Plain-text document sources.
_ _ _ _ _

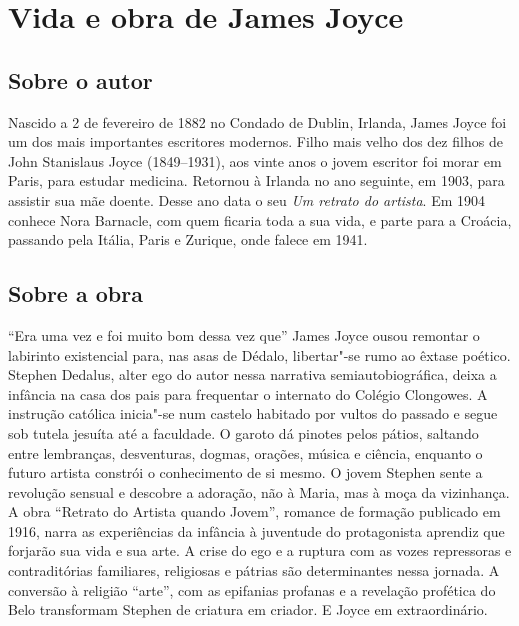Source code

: \chapter{Vida e obra de James Joyce}

\section{Sobre o autor}

Nascido a 2 de fevereiro de 1882 no Condado de Dublin, Irlanda, James Joyce foi um dos mais importantes escritores modernos. Filho mais velho dos dez filhos de John Stanislaus Joyce (1849--1931), aos vinte anos o jovem escritor foi morar em Paris, para estudar medicina. Retornou à Irlanda no ano seguinte, em 1903, para assistir sua mãe doente. Desse ano data o seu \emph{Um retrato do artista}. 
Em 1904 conhece Nora Barnacle, com quem ficaria toda a sua vida, e parte para a Croácia, passando pela Itália, Paris e Zurique, onde falece em 1941.


\section{Sobre a obra}

``Era uma vez e foi muito bom dessa vez que'' James Joyce ousou remontar
o labirinto existencial para, nas asas de Dédalo, libertar"-se rumo ao
êxtase poético. Stephen Dedalus, alter ego do autor nessa narrativa
semiautobiográfica, deixa a infância na casa dos pais para frequentar o
internato do Colégio Clongowes. A instrução católica inicia"-se num
castelo habitado por vultos do passado e segue sob tutela jesuíta até a
faculdade. O garoto dá pinotes pelos pátios, saltando entre lembranças,
desventuras, dogmas, orações, música e ciência, enquanto o futuro
artista constrói o conhecimento de si mesmo. O jovem Stephen sente a
revolução sensual e descobre a adoração, não à Maria, mas à moça da
vizinhança. A obra ``Retrato do Artista quando Jovem'', romance de
formação publicado em 1916, narra as experiências da infância à
juventude do protagonista aprendiz que forjarão sua vida e sua arte. A
crise do ego e a ruptura com as vozes repressoras e contraditórias
familiares, religiosas e pátrias são determinantes nessa jornada. A
conversão à religião ``arte'', com as epifanias profanas e a revelação
profética do Belo transformam Stephen de criatura em criador. E Joyce em
extraordinário.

_ _ _ _ _

WHAT YOU SHOULD DO. Look through the records and copy every line that has the word "Stephen".

REPLY.
êxtase poético. Stephen Dedalus, alter ego do autor nessa narrativa
artista constrói o conhecimento de si mesmo. O jovem Stephen sente a
profética do Belo transformam Stephen de criatura em criador. E Joyce em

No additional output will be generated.